┏━━
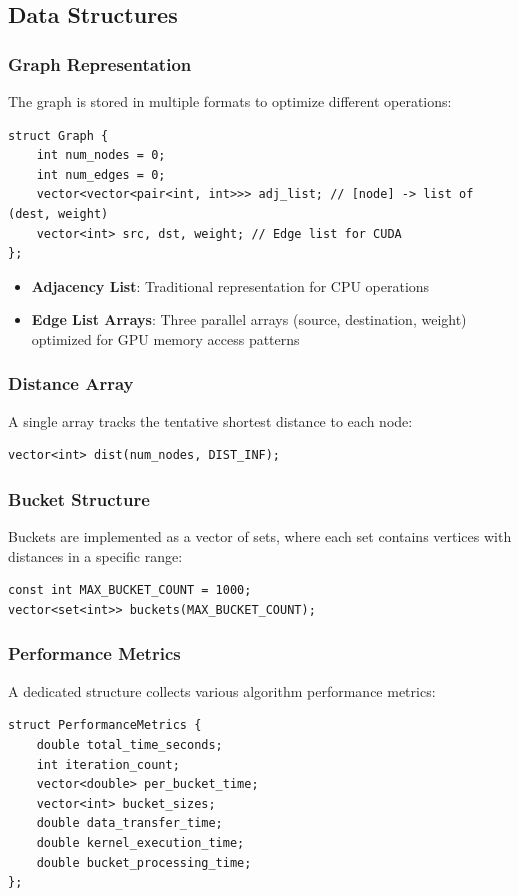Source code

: \documentclass{article}
\begin{document}
\subsection*{Data Structures}

\subsubsection*{Graph Representation}
The graph is stored in multiple formats to optimize different operations:

\begin{verbatim}
struct Graph {
    int num_nodes = 0;
    int num_edges = 0;
    vector<vector<pair<int, int>>> adj_list; // [node] -> list of (dest, weight)
    vector<int> src, dst, weight; // Edge list for CUDA
};
\end{verbatim}

\begin{itemize}
    \item \textbf{Adjacency List}: Traditional representation for CPU operations
    \item \textbf{Edge List Arrays}: Three parallel arrays (source, destination, weight) optimized for GPU memory access patterns
\end{itemize}

\subsubsection*{Distance Array}
A single array tracks the tentative shortest distance to each node:
\begin{verbatim}
vector<int> dist(num_nodes, DIST_INF);
\end{verbatim}

\subsubsection*{Bucket Structure}
Buckets are implemented as a vector of sets, where each set contains vertices with distances in a specific range:
\begin{verbatim}
const int MAX_BUCKET_COUNT = 1000;
vector<set<int>> buckets(MAX_BUCKET_COUNT);
\end{verbatim}

\subsubsection*{Performance Metrics}
A dedicated structure collects various algorithm performance metrics:
\begin{verbatim}
struct PerformanceMetrics {
    double total_time_seconds;
    int iteration_count;
    vector<double> per_bucket_time;
    vector<int> bucket_sizes;
    double data_transfer_time;
    double kernel_execution_time;
    double bucket_processing_time;
};
\end{verbatim}
\end{document}
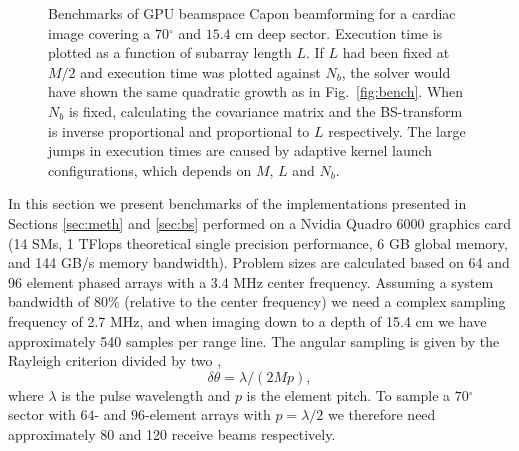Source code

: \documentclass[journal]{IEEEtran}
\newcommand{\degree}{\ensuremath{^\circ}}
\begin{document}
\begin{figure}[!t]
\centerline{
\hfil
{}}
\caption{Benchmarks of GPU beamspace Capon beamforming for a cardiac image covering a $70 \degree$ and $15.4$ cm deep sector. Execution time is plotted as a function of subarray length $L$.  If $L$ had been fixed at $M/2$ and execution time was plotted against $N_b$, the solver would have shown the same quadratic growth as in Fig.\ \ref{fig:bench}. When $N_b$ is fixed, calculating the covariance matrix and the BS-transform is inverse proportional and proportional to $L$ respectively. The large jumps in execution times are caused by adaptive kernel launch configurations, which depends on $M$, $L$ and $N_b$.}
\label{fig:benchBS}
\end{figure}
In this section we present benchmarks of the implementations presented in Sections \ref{sec:meth} and \ref{sec:bs} performed on a Nvidia Quadro 6000 graphics card (14 SMs, 1 TFlops theoretical single precision performance, 6 GB global memory, and 144 GB/s memory bandwidth). Problem sizes are calculated based on 64 and 96 element phased arrays with a 3.4 MHz center frequency. Assuming a system bandwidth of 80\% (relative to the center frequency) we need a complex sampling frequency of 2.7 MHz, and when imaging down to a depth of 15.4 cm we have approximately 540 samples per range line. The angular sampling is given by the Rayleigh criterion divided by two \cite{Hergum2007}, 
\begin{equation}\label{eq:rayleigh}
\delta{}\theta = \lambda/(2Mp),
\end{equation}
where $\lambda$ is the pulse wavelength and $p$ is the element pitch. 
To sample a $70\degree$ sector with $64$- and $96$-element arrays with $p=\lambda/2$ we therefore need approximately 80 and 120 receive beams respectively. 
\end{document}
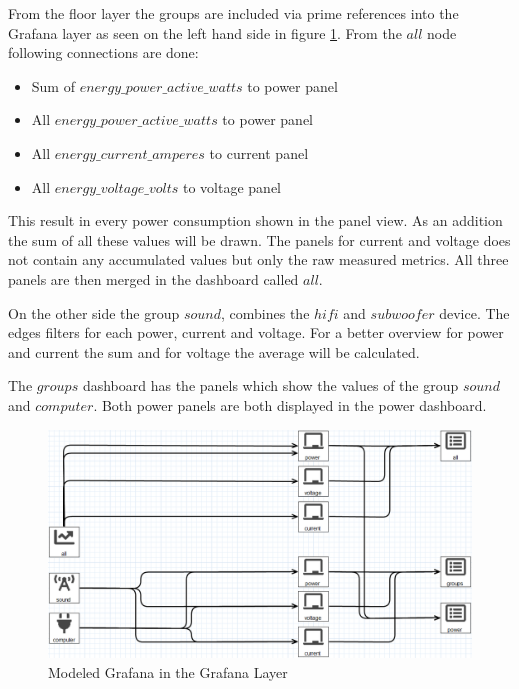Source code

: From the floor layer the groups are included via prime references into the Grafana layer as seen on the left hand side in figure \ref{fig:modelGrafanaLayer}. From the $all$ node following connections are done:

\begin{itemize}
	\item Sum of $energy\_power\_active\_watts$ to power panel
	\item All $energy\_power\_active\_watts$ to power panel
	\item All $energy\_current\_amperes$ to current panel
 	\item All $energy\_voltage\_volts$ to voltage panel
\end{itemize}

This result in every power consumption shown in the panel view. As an addition the sum of all these values will be drawn. The panels for current and voltage does not contain any accumulated values but only the raw measured metrics. All three panels are then merged in the dashboard called $all$.

On the other side the group $sound$, combines the $hifi$ and $subwoofer$ device. The edges filters for each power, current and voltage. For a better overview for power and current the sum and for voltage the average will be calculated. 

The $groups$ dashboard has the panels which show the values of the group $sound$ and $computer$. Both power panels are both displayed in the power dashboard.

\begin{figure}[H]
	\centering 
	\includegraphics[width=\linewidth]{assets/images/grafanaLayer}
	\caption{Modeled Grafana in the Grafana Layer}
	\label{fig:modelGrafanaLayer}
\end{figure}

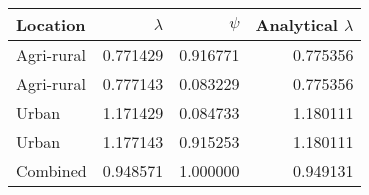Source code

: \begin{tabular}{lrrr}
\toprule
   Location &  $\lambda$ &    $\psi$ &  Analytical $\lambda$ \\
\midrule
 Agri-rural &   0.771429 &  0.916771 &              0.775356 \\
 Agri-rural &   0.777143 &  0.083229 &              0.775356 \\
      Urban &   1.171429 &  0.084733 &              1.180111 \\
      Urban &   1.177143 &  0.915253 &              1.180111 \\
   Combined &   0.948571 &  1.000000 &              0.949131 \\
\bottomrule
\end{tabular}
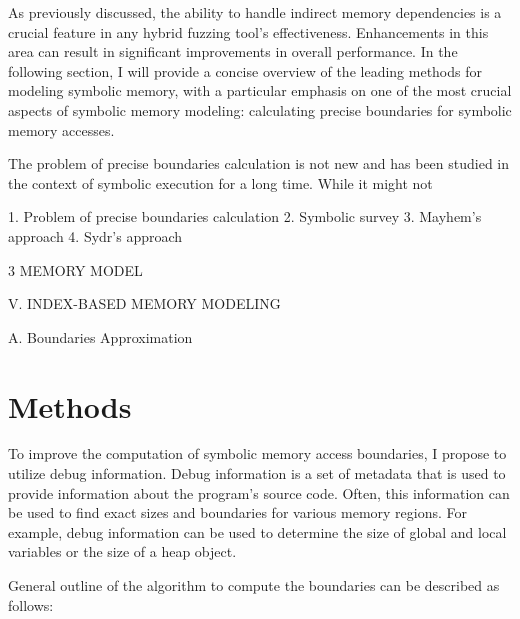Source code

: \documentclass[conference]{IEEEtran}
\begin{document}
As previously discussed, the ability to handle indirect memory dependencies is a crucial feature in any hybrid fuzzing tool's effectiveness. Enhancements in this area can result in significant improvements in overall performance. In the following section, I will provide a concise overview of the leading methods for modeling symbolic memory, with a particular emphasis on one of the most crucial aspects of symbolic memory modeling: calculating precise boundaries for symbolic memory accesses.

The problem of precise boundaries calculation is not new and has been studied in the context of symbolic execution for a long time. While it might not

1. Problem of precise boundaries calculation
2. Symbolic survey
3. Mayhem's approach
4. Sydr's approach

3 MEMORY MODEL \cite{a-survey-of-symbolic-execution-techniques}

V. INDEX-BASED MEMORY MODELING \cite{unleashing-mayhem-on-binary-code}

A. Boundaries Approximation \cite{symbolic-pointers-reasoning}


\section{Methods}

To improve the computation of symbolic memory access boundaries, I propose to utilize debug information. Debug information is a set of metadata that is used to provide information about the program's source code. Often, this information can be used to find exact sizes and boundaries for various memory regions. For example, debug information can be used to determine the size of global and local variables or the size of a heap object.

General outline of the algorithm to compute the boundaries can be described as follows:
\end{document}
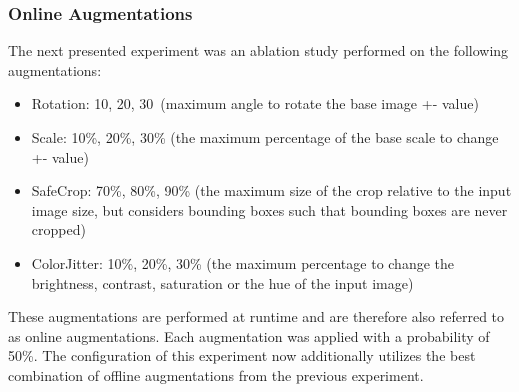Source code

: \subsubsection{Online Augmentations}

The next presented experiment was an ablation study performed on the following augmentations:
\begin{itemize}
    \item Rotation: 10\textdegree, 20\textdegree, 30\textdegree\ (maximum angle to rotate the base image +- value)
    \item Scale: 10\%, 20\%, 30\% (the maximum percentage of the base scale to change +- value)
    \item SafeCrop: 70\%, 80\%, 90\% (the maximum size of the crop relative to the input image size, but considers bounding boxes such that bounding boxes are never cropped)
    \item ColorJitter: 10\%, 20\%, 30\% (the maximum percentage to change the brightness, contrast, saturation or the hue of the input image)
\end{itemize}
These augmentations are performed at runtime and are therefore also referred to as  online augmentations.
Each augmentation was applied with a probability of 50\%.
The configuration of this experiment now additionally utilizes the best combination of offline augmentations from the previous experiment.




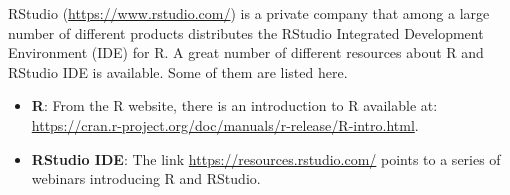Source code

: \documentclass[
]{book}
\providecommand{\tightlist}{%
  \setlength{\itemsep}{0pt}\setlength{\parskip}{0pt}}
\begin{document}
RStudio (\url{https://www.rstudio.com/}) is a private company that among a large number of different products distributes the RStudio Integrated Development Environment (IDE) for R. A great number of different resources about R and RStudio IDE is available. Some of them are listed here.

\begin{itemize}
\tightlist
\item
  \textbf{R}: From the R website, there is an introduction to R available at: \url{https://cran.r-project.org/doc/manuals/r-release/R-intro.html}.
\item
  \textbf{RStudio IDE}: The link \url{https://resources.rstudio.com/} points to a series of webinars introducing R and RStudio.
\end{itemize}

  
\end{document}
┗━━
§ WHAT THE EXERCISE ASKS: Please copy the records above word for word, leaving out every picture.

§ SOLVED EXERCISE:
Source code

: \documentclass{article}
\begin{document}
\subsection*{Data Structures}

\subsubsection*{Graph Representation}
The graph is stored in multiple formats to optimize different operations:

\begin{verbatim}
struct Graph {
    int num_nodes = 0;
    int num_edges = 0;
    vector<vector<pair<int, int>>> adj_list; // [node] -> list of (dest, weight)
    vector<int> src, dst, weight; // Edge list for CUDA
};
\end{verbatim}

\begin{itemize}
    \item \textbf{Adjacency List}: Traditional representation for CPU operations
    \item \textbf{Edge List Arrays}: Three parallel arrays (source, destination, weight) optimized for GPU memory access patterns
\end{itemize}

\subsubsection*{Distance Array}
A single array tracks the tentative shortest distance to each node:
\begin{verbatim}
vector<int> dist(num_nodes, DIST_INF);
\end{verbatim}

\subsubsection*{Bucket Structure}
Buckets are implemented as a vector of sets, where each set contains vertices with distances in a specific range:
\begin{verbatim}
const int MAX_BUCKET_COUNT = 1000;
vector<set<int>> buckets(MAX_BUCKET_COUNT);
\end{verbatim}

\subsubsection*{Performance Metrics}
A dedicated structure collects various algorithm performance metrics:
\begin{verbatim}
struct PerformanceMetrics {
    double total_time_seconds;
    int iteration_count;
    vector<double> per_bucket_time;
    vector<int> bucket_sizes;
    double data_transfer_time;
    double kernel_execution_time;
    double bucket_processing_time;
};
\end{verbatim}
\end{document}
Source code

: \documentclass[journal]{IEEEtran}
\newcommand{\degree}{\ensuremath{^\circ}}
\begin{document}
\begin{figure}[!t]
\centerline{
\hfil
{}}
\caption{Benchmarks of GPU beamspace Capon beamforming for a cardiac image covering a $70 \degree$ and $15.4$ cm deep sector. Execution time is plotted as a function of subarray length $L$.  If $L$ had been fixed at $M/2$ and execution time was plotted against $N_b$, the solver would have shown the same quadratic growth as in Fig.\ \ref{fig:bench}. When $N_b$ is fixed, calculating the covariance matrix and the BS-transform is inverse proportional and proportional to $L$ respectively. The large jumps in execution times are caused by adaptive kernel launch configurations, which depends on $M$, $L$ and $N_b$.}
\label{fig:benchBS}
\end{figure}
In this section we present benchmarks of the implementations presented in Sections \ref{sec:meth} and \ref{sec:bs} performed on a Nvidia Quadro 6000 graphics card (14 SMs, 1 TFlops theoretical single precision performance, 6 GB global memory, and 144 GB/s memory bandwidth). Problem sizes are calculated based on 64 and 96 element phased arrays with a 3.4 MHz center frequency. Assuming a system bandwidth of 80\% (relative to the center frequency) we need a complex sampling frequency of 2.7 MHz, and when imaging down to a depth of 15.4 cm we have approximately 540 samples per range line. The angular sampling is given by the Rayleigh criterion divided by two \cite{Hergum2007}, 
\begin{equation}\label{eq:rayleigh}
\delta{}\theta = \lambda/(2Mp),
\end{equation}
where $\lambda$ is the pulse wavelength and $p$ is the element pitch. 
To sample a $70\degree$ sector with $64$- and $96$-element arrays with $p=\lambda/2$ we therefore need approximately 80 and 120 receive beams respectively. 
\end{document}
Source code

: From the floor layer the groups are included via prime references into the Grafana layer as seen on the left hand side in figure \ref{fig:modelGrafanaLayer}. From the $all$ node following connections are done:

\begin{itemize}
	\item Sum of $energy\_power\_active\_watts$ to power panel
	\item All $energy\_power\_active\_watts$ to power panel
	\item All $energy\_current\_amperes$ to current panel
 	\item All $energy\_voltage\_volts$ to voltage panel
\end{itemize}

This result in every power consumption shown in the panel view. As an addition the sum of all these values will be drawn. The panels for current and voltage does not contain any accumulated values but only the raw measured metrics. All three panels are then merged in the dashboard called $all$.

On the other side the group $sound$, combines the $hifi$ and $subwoofer$ device. The edges filters for each power, current and voltage. For a better overview for power and current the sum and for voltage the average will be calculated. 

The $groups$ dashboard has the panels which show the values of the group $sound$ and $computer$. Both power panels are both displayed in the power dashboard.

\begin{figure}[H]
	\centering 
	\includegraphics[width=\linewidth]{assets/images/grafanaLayer}
	\caption{Modeled Grafana in the Grafana Layer}
	\label{fig:modelGrafanaLayer}
\end{figure}

Source code

: \begin{tabular}{lrrr}
\toprule
   Location &  $\lambda$ &    $\psi$ &  Analytical $\lambda$ \\
\midrule
 Agri-rural &   0.771429 &  0.916771 &              0.775356 \\
 Agri-rural &   0.777143 &  0.083229 &              0.775356 \\
      Urban &   1.171429 &  0.084733 &              1.180111 \\
      Urban &   1.177143 &  0.915253 &              1.180111 \\
   Combined &   0.948571 &  1.000000 &              0.949131 \\
\bottomrule
\end{tabular}
Source code

: \documentclass[conference]{IEEEtran}
\begin{document}
As previously discussed, the ability to handle indirect memory dependencies is a crucial feature in any hybrid fuzzing tool's effectiveness. Enhancements in this area can result in significant improvements in overall performance. In the following section, I will provide a concise overview of the leading methods for modeling symbolic memory, with a particular emphasis on one of the most crucial aspects of symbolic memory modeling: calculating precise boundaries for symbolic memory accesses.

The problem of precise boundaries calculation is not new and has been studied in the context of symbolic execution for a long time. While it might not

1. Problem of precise boundaries calculation
2. Symbolic survey
3. Mayhem's approach
4. Sydr's approach

3 MEMORY MODEL \cite{a-survey-of-symbolic-execution-techniques}

V. INDEX-BASED MEMORY MODELING \cite{unleashing-mayhem-on-binary-code}

A. Boundaries Approximation \cite{symbolic-pointers-reasoning}


\section{Methods}

To improve the computation of symbolic memory access boundaries, I propose to utilize debug information. Debug information is a set of metadata that is used to provide information about the program's source code. Often, this information can be used to find exact sizes and boundaries for various memory regions. For example, debug information can be used to determine the size of global and local variables or the size of a heap object.

General outline of the algorithm to compute the boundaries can be described as follows:
\end{document}
Source code

: \subsubsection{Online Augmentations}

The next presented experiment was an ablation study performed on the following augmentations:
\begin{itemize}
    \item Rotation: 10\textdegree, 20\textdegree, 30\textdegree\ (maximum angle to rotate the base image +- value)
    \item Scale: 10\%, 20\%, 30\% (the maximum percentage of the base scale to change +- value)
    \item SafeCrop: 70\%, 80\%, 90\% (the maximum size of the crop relative to the input image size, but considers bounding boxes such that bounding boxes are never cropped)
    \item ColorJitter: 10\%, 20\%, 30\% (the maximum percentage to change the brightness, contrast, saturation or the hue of the input image)
\end{itemize}
These augmentations are performed at runtime and are therefore also referred to as  online augmentations.
Each augmentation was applied with a probability of 50\%.
The configuration of this experiment now additionally utilizes the best combination of offline augmentations from the previous experiment.




Source code

: \documentclass[
]{book}
\providecommand{\tightlist}{%
  \setlength{\itemsep}{0pt}\setlength{\parskip}{0pt}}
\begin{document}
RStudio (\url{https://www.rstudio.com/}) is a private company that among a large number of different products distributes the RStudio Integrated Development Environment (IDE) for R. A great number of different resources about R and RStudio IDE is available. Some of them are listed here.

\begin{itemize}
\tightlist
\item
  \textbf{R}: From the R website, there is an introduction to R available at: \url{https://cran.r-project.org/doc/manuals/r-release/R-intro.html}.
\item
  \textbf{RStudio IDE}: The link \url{https://resources.rstudio.com/} points to a series of webinars introducing R and RStudio.
\end{itemize}

  
\end{document}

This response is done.